Wednesday, January 5, 2011

File Server Build-Up

While I'm waiting for the arrival of parts and funds to buy parts (specifically a capture card), I decided to go on to stage 3 of my Winter Computer Rebuild Extravaganza!!! .....well really, it's just an operating system changeover to MS Windows Home Server from Windows Server 2000.
I had accumulated parts to build a file server for home use by mostly trading parts for an old Tyan Tomcat P4 motherboard with a "Northwood" Core Celeron processor which has 2 onboard Ethernet adapters. So, what's the mumbo-jumbo about "Northwood" blah, blah, blah!?! Here's the deal:
  • It was cheap (free) since it was acquired in a trade for parts on hand.
  • Its a motherboard with onboard graphics (so no extra vid-card), plus it used older DDR RAM that I already had on hand (read free).
  • Plus this board has the almost ubiquitous socket 478 allowing me to choose from a WIDE variety of CPUs. Given that this thing is a file server, there would be VERY little processing being done. This allowed me to choose a very low-draw/cool-running "Northwood-128" Series CPU.
As most of you will know the "Celerons" were less expensive products that allowed Intel to be competitive in the lower end of the CPU market since at that time, AMD was "breathing down their proverbial necks" in the lower price points. They were cheaper by typically lowering the size of the onboard cache as well as a few other tricks. When they moved from the "P6" generation of Celerons to the "Netburst" series, they became known as the Celeron-4 and VERY powerful in their own right. The first of them were the "Williamette" Cores and much like the true P4s of the same core, ran pretty hot.

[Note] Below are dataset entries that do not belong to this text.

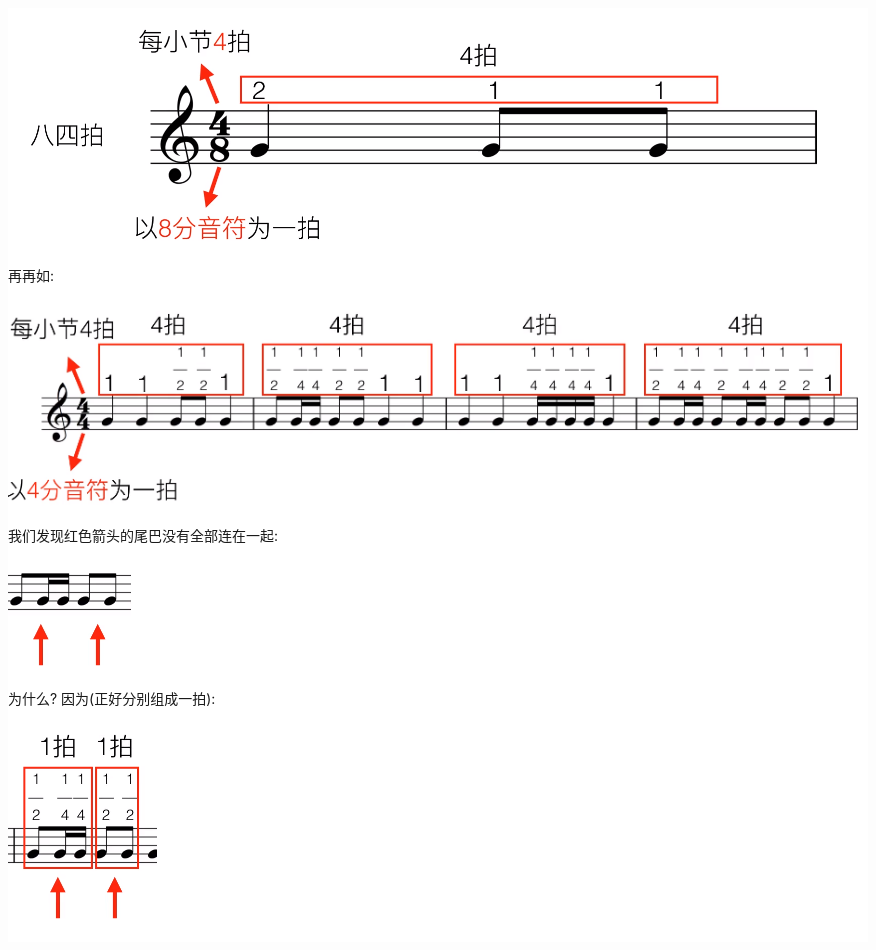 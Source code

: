 ![Image](./img/image_2021-05-08-16-45-32.png)

再再如:

![Image](./img/image_2021-05-08-16-46-09.png)

我们发现红色箭头的尾巴没有全部连在一起:

![Image](./img/image_2021-05-08-16-47-10.png)

为什么? 因为(正好分别组成一拍):

![Image](./img/image_2021-05-08-16-48-32.png)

However, when the "Northwood" core was introduced, the 130nm process majorly shrank the die size and they were able to bring the voltage down from 1.7v to 1.52v making these the "hot ticket" because they ran much cooler! Anyway, when combined with 2 Ethernet connections on the motherboard and the fact that I traded for the whole she-bang, I was pretty stoked!

So, here it is, several months down the road, and after picking up 2 2Tb hard drives for storage and a SATA RAID adapter so I can connect them in the $35 Cooler Master case that I bought on special from buy.com, I've finally gotten this thing the way I want it.

And this came courtesy of a Window Home Server load that I was able to trade some other computer parts for locally. I had done some research and decided that this adaptation of the MS Server 2003 would work very well for our growing home network, but I just didn't want to pay the $100 to buy it! So again, a trade was perfect for my situation.

I stayed up late last night and loaded it (couldn't sleep after the basketball game anyway), got the SATA/RAID adapter recognized today and the big-boy hard drives formatted as well. Then a few client loads later, plus a little time setting up "Users", I have 4+ terabytes of, always on, "headless" file storage that I can tuck away in a literal corner! Now, we finally have that automated storage solution that's no-muss/no-fuss, AND I haven't even tapped into its media server capabilities yet. The best part? Built for less than $400 of which $300 was in hard drives alone.